The Marine Institute’s annual ocean climate research survey, which has been running since 2004, facilitates long term monitoring of the deep water environment to the west of Ireland. This repeat survey, which takes place on board RV Celtic Explorer, enables scientists to establish baseline oceanic conditions in Irish waters that can be used as a benchmark for future changes.

Scientists collect data on temperature, salinity, water currents, oxygen and carbon dioxide in the Atlantic Ocean. This high quality oceanographic data contributes to the Atlantic Ocean Observing System. Physical oceanographic data from the survey is submitted to the International Council for the Exploration of the Seas (ICES) and, in addition, the survey contributes to national research such as the VOCAB ocean acidification and biogeochemistry project, the ‘Clean Atlantic’ project on marine litter and the A4 marine climate change project.

Dr Caroline Cusack, who co-ordinates scientific activities on board the RV Celtic Explorer for the annual survey, said, “The generation of long-term series to monitor ocean climate is vital to allow us understand the likely impact of future changes in ocean climate on ecosystems and other marine resources.”

Other activities during the survey in 2019 included the deployment of oceanographic gliders, two Argo floats (Ireland’s contribution to EuroArgo) and four surface drifters (Interreg Atlantic Area Clean Atlantic project). The new Argo floats have the capacity to measure dissolved ocean and biogeochemical parameters from the ocean surface down to a depth of 2,000 metres continuously for up to four years, providing important information as to the health of our oceans.

During the 2019 survey, the RV Celtic Explorer retrieved a string of oceanographic sensors from the deep ocean at an adjacent subsurface moored station and deployed a replacement M6 weather buoy, as part of the Irish Marine Data Buoy Observation Network (IMDBON).

Funded by the Department of Agriculture, Food and the Marine, the IMDBON is managed by the Marine Institute in collaboration with Met Éireann and is designed to improve weather forecasts and safety at sea around Ireland. The data buoys have instruments which collect weather and ocean data including wind speed and direction, pressure, air and sea surface temperature and wave statistics.
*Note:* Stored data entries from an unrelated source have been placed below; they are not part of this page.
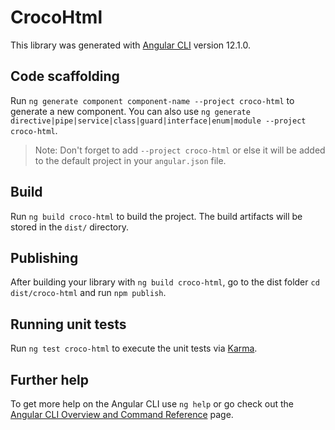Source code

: # CrocoHtml

This library was generated with [Angular CLI](https://github.com/angular/angular-cli) version 12.1.0.

## Code scaffolding

Run `ng generate component component-name --project croco-html` to generate a new component. You can also use `ng generate directive|pipe|service|class|guard|interface|enum|module --project croco-html`.
> Note: Don't forget to add `--project croco-html` or else it will be added to the default project in your `angular.json` file. 

## Build

Run `ng build croco-html` to build the project. The build artifacts will be stored in the `dist/` directory.

## Publishing

After building your library with `ng build croco-html`, go to the dist folder `cd dist/croco-html` and run `npm publish`.

## Running unit tests

Run `ng test croco-html` to execute the unit tests via [Karma](https://karma-runner.github.io).

## Further help

To get more help on the Angular CLI use `ng help` or go check out the [Angular CLI Overview and Command Reference](https://angular.io/cli) page.
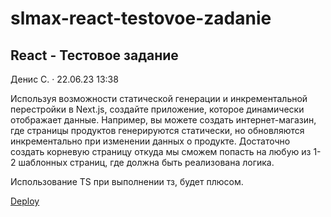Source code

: # slmax-react-testovoe-zadanie
## React - Тестовое задание
Денис С. · 22.06.23 13:38

Используя возможности статической генерации и инкрементальной перестройки в Next.js, создайте приложение, которое динамически отображает данные.
Например, вы можете создать интернет-магазин, где страницы продуктов генерируются статически, но обновляются инкрементально при изменении данных о продукте.
Достаточно создать корневую страницу откуда мы сможем попасть на любую из 1-2 шаблонных страниц, где должна быть реализована логика.

Использование TS при выполнении тз, будет плюсом.


[Deploy](https://react-testovoe-zadanie.vercel.app/books)
 
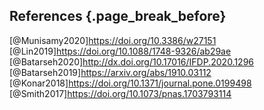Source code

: ## References {.page_break_before}

<!-- Explicitly insert bibliography here -->
<div id="refs"></div>


[@Munisamy2020]https://doi.org/10.3386/w27151
[@Lin2019]https://doi.org/10.1088/1748-9326/ab29ae
[@Batarseh2020]http://dx.doi.org/10.17016/IFDP.2020.1296
[@Batarseh2019]https://arxiv.org/abs/1910.03112
[@Konar2018]https://doi.org/10.1371/journal.pone.0199498
[@Smith2017]https://doi.org/10.1073/pnas.1703793114
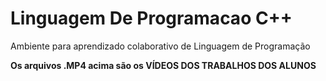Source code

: # Linguagem De Programacao C++
Ambiente para aprendizado colaborativo de Linguagem de Programação

**Os arquivos .MP4 acima são os VÍDEOS DOS TRABALHOS DOS ALUNOS**
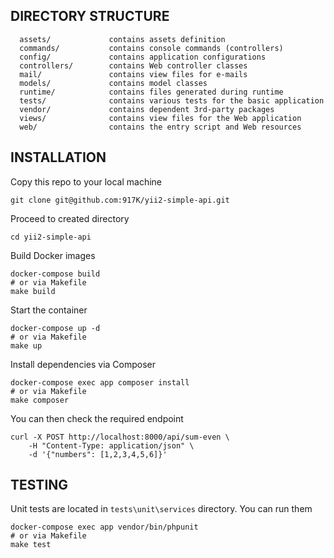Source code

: DIRECTORY STRUCTURE
-------------------

      assets/             contains assets definition
      commands/           contains console commands (controllers)
      config/             contains application configurations
      controllers/        contains Web controller classes
      mail/               contains view files for e-mails
      models/             contains model classes
      runtime/            contains files generated during runtime
      tests/              contains various tests for the basic application
      vendor/             contains dependent 3rd-party packages
      views/              contains view files for the Web application
      web/                contains the entry script and Web resources


INSTALLATION
------------

Copy this repo to your local machine

    git clone git@github.com:917K/yii2-simple-api.git

Proceed to created directory

    cd yii2-simple-api
    
Build Docker images

    docker-compose build
    # or via Makefile
    make build
    
Start the container

    docker-compose up -d
    # or via Makefile
    make up

Install dependencies via Composer

    docker-compose exec app composer install
    # or via Makefile
    make composer

You can then check the required endpoint

    curl -X POST http://localhost:8000/api/sum-even \
        -H "Content-Type: application/json" \
        -d '{"numbers": [1,2,3,4,5,6]}'


TESTING
-------

Unit tests are located in `tests\unit\services` directory. You can run them

    docker-compose exec app vendor/bin/phpunit
    # or via Makefile
    make test
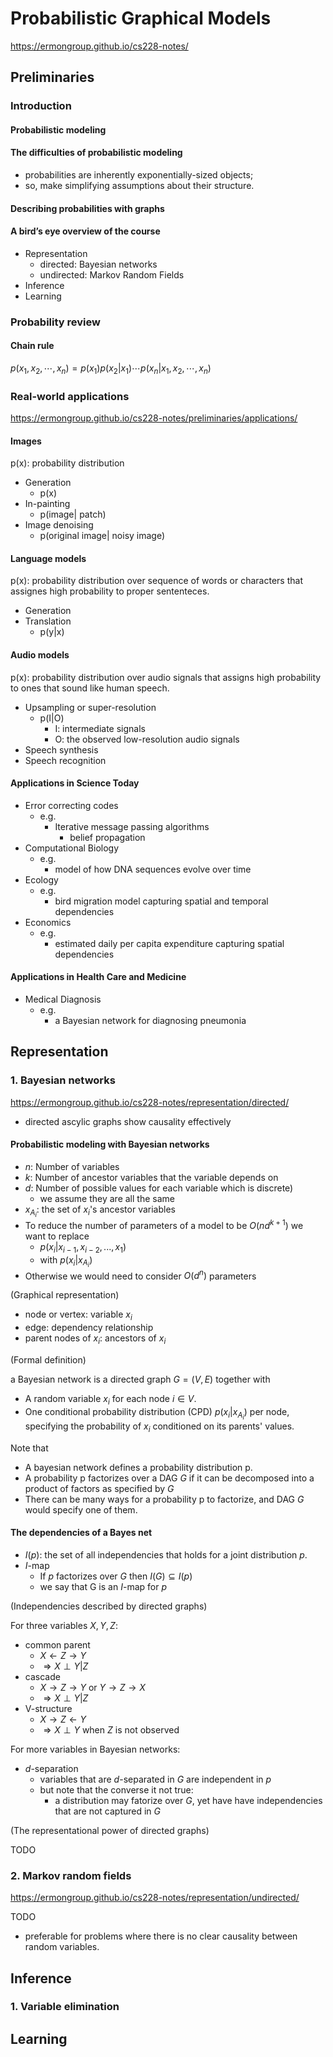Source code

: # Probabilistic Graphical Models

https://ermongroup.github.io/cs228-notes/

## Preliminaries

### Introduction

#### Probabilistic modeling

#### The difficulties of probabilistic modeling

- probabilities are inherently exponentially-sized objects;
- so, make simplifying assumptions about their structure.

#### Describing probabilities with graphs

#### A bird’s eye overview of the course

- Representation
  - directed: Bayesian networks
  - undirected: Markov Random Fields
- Inference
- Learning

### Probability review

#### Chain rule

$p(x_1, x_2, \cdots, x_n) = p(x_1)p(x_2|x_1)\cdots p(x_n|x_1, x_2, \cdots, x_n)$

### Real-world applications

https://ermongroup.github.io/cs228-notes/preliminaries/applications/

#### Images

p(x): probability distribution

- Generation
  - p(x)
- In-painting
  - p(image| patch)
- Image denoising
  - p(original image| noisy image)

#### Language models

p(x): probability distribution over sequence of words or characters that assignes high probability to proper sententeces.

- Generation
- Translation
  - p(y|x)

#### Audio models

p(x): probability distribution over audio signals that assigns high probability to ones that sound like human speech.

- Upsampling or super-resolution
  - p(I|O)
    - I: intermediate signals
    - O: the observed low-resolution audio signals
- Speech synthesis
- Speech recognition

#### Applications in Science Today

- Error correcting codes
  - e.g.
    - Iterative message passing algorithms
      - belief propagation
- Computational Biology
  - e.g.
    - model of how DNA sequences evolve over time
- Ecology
  - e.g.
    - bird migration model capturing spatial and temporal dependencies
- Economics
  - e.g.
    - estimated daily per capita expenditure capturing spatial dependencies

#### Applications in Health Care and Medicine

- Medical Diagnosis
  - e.g.
    - a Bayesian network for diagnosing pneumonia

## Representation
### 1. Bayesian networks

https://ermongroup.github.io/cs228-notes/representation/directed/

- directed ascylic graphs show causality effectively

#### Probabilistic modeling with Bayesian networks

- $n$: Number of variables
- $k$: Number of ancestor variables that the variable depends on
- $d$: Number of possible values for each variable which is discrete)
  - we assume they are all the same
- $x_{A_i}$: the set of $x_i$'s ancestor variables
- To reduce the number of parameters of a model to be $O(nd^{k+1})$ we want to replace
  - $p(x_i|x_{i-1}, x_{i-2}, ..., x_1)$
  - with $p(x_i|x_{A_i})$
- Otherwise we would need to consider $O(d^n)$ parameters

(Graphical representation)

- node or vertex: variable $x_i$
- edge: dependency relationship
- parent nodes of $x_i$: ancestors of $x_i$

(Formal definition)

a Bayesian network is a directed graph $G = (V, E)$ together with

- A random variable $x_i$ for each node $i \in V$.
- One conditional probability distribution (CPD) $p(x_i|x_{A_i})$ per node, specifying the probability of $x_i$ conditioned on its parents' values.

Note that

- A bayesian network defines a probability distribution p.
- A probability p factorizes over a DAG $G$ if it can be decomposed into a product of factors as specified by $G$
- There can be many ways for a probability p to factorize, and DAG $G$ would specify one of them.

#### The dependencies of a Bayes net

- $I(p)$: the set of all independencies that holds for a joint distribution $p$.
- $I$-map
  - If $p$ factorizes over $G$ then $I(G) \subseteq I(p)$
  - we say that G is an $I$-map for $p$

(Independencies described by directed graphs)

For three variables $X, Y, Z$:

- common parent
  - $X \leftarrow Z \rightarrow Y$
  - $\Longrightarrow X \perp Y | Z$
- cascade
  - $X \rightarrow Z \rightarrow Y$ or $Y \rightarrow Z \rightarrow X$
  - $\Longrightarrow X \perp Y | Z$
- V-structure
  - $X \rightarrow Z \leftarrow Y$
  - $\Longrightarrow X \perp Y$ when $Z$ is not observed

For more variables in Bayesian networks:

- $d$-separation
  - variables that are $d$-separated in $G$ are independent in $p$
  - but note that the converse it not true:
    - a distribution may fatorize over $G$, yet have have independencies that are not captured in $G$

(The representational power of directed graphs)

TODO


### 2. Markov random fields

https://ermongroup.github.io/cs228-notes/representation/undirected/

TODO

- preferable for problems where there is no clear causality between random variables.

## Inference

### 1. Variable elimination

## Learning
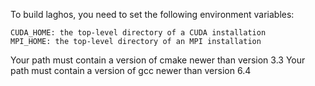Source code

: To build laghos, you need to set the following environment variables:

	CUDA_HOME: the top-level directory of a CUDA installation
	MPI_HOME: the top-level directory of an MPI installation

Your path must contain a version of cmake newer than version 3.3
Your path must contain a version of gcc newer than version 6.4
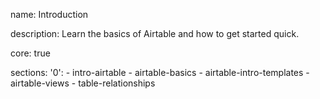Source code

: name: Introduction

description: Learn the basics of Airtable and how to get started quick.

core: true

sections:
  '0':
    - intro-airtable
    - airtable-basics
    - airtable-intro-templates
    - airtable-views
    - table-relationships
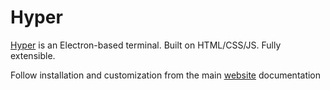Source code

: # Hyper

[Hyper](https://hyper.is/) is an Electron-based terminal. Built on HTML/CSS/JS. Fully extensible.

Follow installation and customization from the main [website](https://hyper.is/) documentation
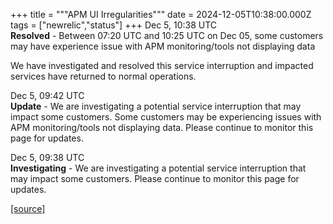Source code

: +++
title = """APM UI Irregularities"""
date = 2024-12-05T10:38:00.000Z
tags = ["newrelic","status"]
+++
Dec 5, 10:38 UTC  
**Resolved** - Between 07:20 UTC and 10:25 UTC on Dec 05, some customers may have experience issue with APM monitoring/tools not displaying data  
  
We have investigated and resolved this service interruption and impacted services have returned to normal operations.

Dec 5, 09:42 UTC  
**Update** - We are investigating a potential service interruption that may impact some customers. Some customers may be experiencing issues with APM monitoring/tools not displaying data. Please continue to monitor this page for updates.

Dec 5, 09:38 UTC  
**Investigating** - We are investigating a potential service interruption that may impact some customers. Please continue to monitor this page for updates.

[[source]](https://status.newrelic.com/incidents/4lrm079h36nm)
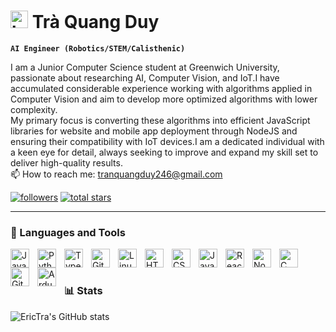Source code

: 
# <img src="https://user-images.githubusercontent.com/1303154/88677602-1635ba80-d120-11ea-84d8-d263ba5fc3c0.gif" width="28px" alt="hi"> Trà Quang Duy 

**`AI Engineer (Robotics/STEM/Calisthenic)`**

I am a Junior Computer Science student at Greenwich University, passionate about researching AI, Computer Vision, and IoT.I have accumulated considerable experience working with algorithms applied in Computer Vision and aim to develop more optimized algorithms with lower complexity.
<br />
My primary focus is converting these algorithms into efficient JavaScript libraries for website and mobile app deployment through NodeJS and ensuring their compatibility with IoT devices.I am a dedicated individual with a keen eye for detail, always seeking to improve and expand my skill set to deliver high-quality results.
<br />
📫 How to reach me: tranquangduy246@gmail.com
   <p align="left">
      <a href="https://github.com/EricTra?tab=followers">
         <img alt="followers" title="Follow me on Github" src="https://custom-icon-badges.demolab.com/github/followers/EricTra?color=236ad3&labelColor=1155ba&style=for-the-badge&logo=person-add&label=Follow&logoColor=white"/></a>
      <a href="https://github.com/EricTra?tab=repositories&sort=stargazers">
         <img alt="total stars" title="Total stars on GitHub" src="https://custom-icon-badges.demolab.com/github/stars/EricTra?color=55960c&style=for-the-badge&labelColor=488207&logo=star"/></a>
   </p>

---

### 🧰 Languages and Tools

<img align="left" alt="Java" width="30px" style="padding-right:10px;" src="https://cdn.jsdelivr.net/gh/devicons/devicon/icons/java/java-original.svg"/>
<img align="left" alt="Python" width="30px" style="padding-right:10px;" src="https://cdn.jsdelivr.net/gh/devicons/devicon/icons/python/python-plain.svg" />
<img align="left" alt="TypeScript" width="30px" style="padding-right:10px;" src="https://cdn.jsdelivr.net/gh/devicons/devicon/icons/typescript/typescript-plain.svg" />
<img align="left" alt="Git" width="30px" style="padding-right:10px;" src="https://cdn.jsdelivr.net/gh/devicons/devicon/icons/git/git-original.svg" />
<img align="left" alt="Linux" width="30px" style="padding-right:10px;" src="https://cdn.jsdelivr.net/gh/devicons/devicon/icons/linux/linux-original.svg" />
<img align="left" alt="HTML" width="30px" style="padding-right:10px;" src="https://cdn.jsdelivr.net/gh/devicons/devicon/icons/html5/html5-plain.svg" />
<img align="left" alt="CSS" width="30px" style="padding-right:10px;" src="https://cdn.jsdelivr.net/gh/devicons/devicon/icons/css3/css3-plain.svg" />
<img align="left" alt="JavaScript" width="30px" style="padding-right:10px;" src="https://cdn.jsdelivr.net/gh/devicons/devicon/icons/javascript/javascript-plain.svg" />
<img align="left" alt="React" width="30px" style="padding-right:10px;" src="https://cdn.jsdelivr.net/gh/devicons/devicon/icons/react/react-original.svg" />
<img align="left" alt="NodeJS" width="30px" style="padding-right:10px;" src="https://cdn.jsdelivr.net/gh/devicons/devicon/icons/nodejs/nodejs-original.svg" />
<img align="left" alt="C" width="30px" style="padding-right:10px;" src="https://cdn.jsdelivr.net/gh/devicons/devicon/icons/c/c-original.svg" />
<img align="left" alt="GitHub" width="30px" style="padding-right:10px;" src="https://cdn.jsdelivr.net/gh/devicons/devicon/icons/github/github-original.svg" />
<img align="left" alt="Ardunio" width="30px" style="padding-right:10px;" src="https://cdn.jsdelivr.net/gh/devicons/devicon/icons/arduino/arduino-original.svg" />
<br />

#

### 📊 Stats
![EricTra's GitHub stats](https://github-readme-stats.vercel.app/api?username=erictra&show_icons=true&theme=gruvbox)

<!-- ![GitHub Streak](https://streak-stats.demolab.com?user=erictra&theme=gruvbox&border_radius=4.5) -->

#
[linkedin]: https://www.linkedin.com/in/traquangduy/
[facebook]: https://www.facebook.com/traquangduy410/

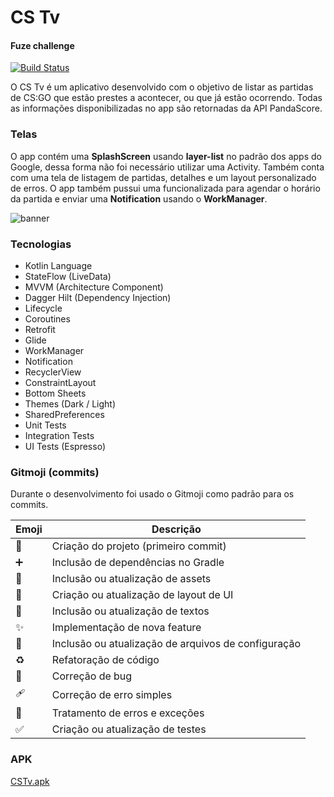 # CS Tv
#### Fuze challenge

[![Build Status](https://travis-ci.org/joemccann/dillinger.svg?branch=master)](https://travis-ci.org/joemccann/dillinger)

O CS Tv é um aplicativo desenvolvido com o objetivo de listar as partidas de CS:GO que estão prestes a acontecer, ou que já estão ocorrendo. Todas as informações disponibilizadas no app são retornadas da API PandaScore.

### Telas
O app contém uma **SplashScreen** usando **layer-list** no padrão dos apps do Google, dessa forma não foi necessário utilizar uma Activity. Também conta com uma tela de listagem de partidas, detalhes e um layout personalizado de erros.
O app também pussui uma funcionalizada para agendar o horário da partida e enviar uma **Notification** usando o **WorkManager**.

![banner](https://user-images.githubusercontent.com/10690387/178573455-7d68f213-7649-4596-90be-e99c359b136f.png)

### Tecnologias
- Kotlin Language
- StateFlow (LiveData)
- MVVM (Architecture Component)
- Dagger Hilt (Dependency Injection)
- Lifecycle
- Coroutines
- Retrofit
- Glide
- WorkManager
- Notification
- RecyclerView
- ConstraintLayout
- Bottom Sheets
- Themes (Dark / Light)
- SharedPreferences
- Unit Tests
- Integration Tests
- UI Tests (Espresso)

### Gitmoji (commits)
Durante o desenvolvimento foi usado o Gitmoji como padrão para os commits.

| Emoji | Descrição |
| ------ | ------ |
| :tada: | Criação do projeto (primeiro commit) |
| :heavy_plus_sign: | Inclusão de dependências no Gradle |
| :bento: | Inclusão ou atualização de assets |
| :lipstick: | Criação ou atualização de layout de UI |
| :speech_balloon: | Inclusão ou atualização de textos |
| :sparkles: | Implementação de nova feature |
| :wrench: | Inclusão ou atualização de arquivos de configuração |
| :recycle: | Refatoração de código |
| :bug: | Correção de bug |
| :adhesive_bandage: | Correção de erro simples |
| :goal_net: | Tratamento de erros e exceções |
| :white_check_mark: | Criação ou atualização de testes |

### APK

[CSTv.apk](https://drive.google.com/file/d/1pd9hzC1NinjJQ9MwcaI6465p-yfjaVEU/view?usp=sharing/)




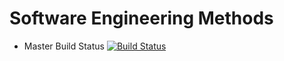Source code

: # Software Engineering Methods
- Master Build Status [![Build Status](https://www.travis-ci.com/MikhaRohrs/semLabs.svg?branch=master)](https://www.travis-ci.com/MikhaRohrs/semLabs)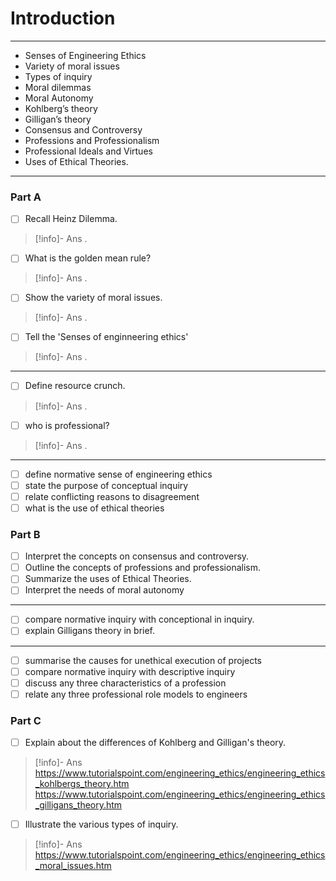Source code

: # Introduction
--- 
- Senses of Engineering Ethics
- Variety of moral issues
- Types of inquiry
- Moral dilemmas
- Moral Autonomy
- Kohlberg’s theory
- Gilligan’s theory
- Consensus and Controversy
- Professions and Professionalism
- Professional Ideals and Virtues
- Uses of Ethical Theories.
---
### Part A
- [ ] Recall Heinz Dilemma.
> [!info]- Ans
> .
- [ ] What is the golden mean rule?
> [!info]- Ans
> .
- [ ] Show the variety of moral issues.
> [!info]- Ans
> .
- [ ] Tell the 'Senses of enginneering ethics'
> [!info]- Ans
> .
---
- [ ] Define resource crunch.
> [!info]- Ans
> .
- [ ] who is professional?
> [!info]- Ans
> .
---
- [ ] define normative sense of engineering ethics
- [ ] state the purpose of conceptual inquiry
- [ ] relate conflicting reasons to disagreement
- [ ] what is the use of ethical theories

### Part B
- [ ] Interpret the concepts on consensus and controversy.
- [ ] Outline the concepts of professions and professionalism.
- [ ] Summarize the uses of Ethical Theories.
- [ ] Interpret the needs of moral autonomy
---
- [ ] compare normative inquiry with conceptional in inquiry.
- [ ] explain Gilligans theory in brief.
---
- [ ] summarise the causes for unethical execution of projects
- [ ] compare normative inquiry with descriptive inquiry
- [ ] discuss any three characteristics of a profession
- [ ] relate any three professional role models to engineers

### Part C
- [ ] Explain about the differences of Kohlberg and Gilligan's theory.
> [!info]- Ans
> https://www.tutorialspoint.com/engineering_ethics/engineering_ethics_kohlbergs_theory.htm
https://www.tutorialspoint.com/engineering_ethics/engineering_ethics_gilligans_theory.htm
- [ ] Illustrate the various types of inquiry. 
> [!info]- Ans
> https://www.tutorialspoint.com/engineering_ethics/engineering_ethics_moral_issues.htm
This data provides vital information for weather forecasts, shipping bulletins, gale and swell warnings as well as data for general public information and research.

“It is only in the last 20 years, meteorologists and climatologists have really began to understood the pivotal role the ocean plays in determining our climate and weather,” said Evelyn Cusack, Head of Forecasting at Met Éireann. “The real-time information provided by the Irish data buoy network is particularly important for our mariners and rescue services. The M6 data buoy in the Atlantic provides vital information on swell waves generated by Atlantic storms. Even though the weather and winds may be calm around our shores, there could be some very high swells coming in from Atlantic storms.”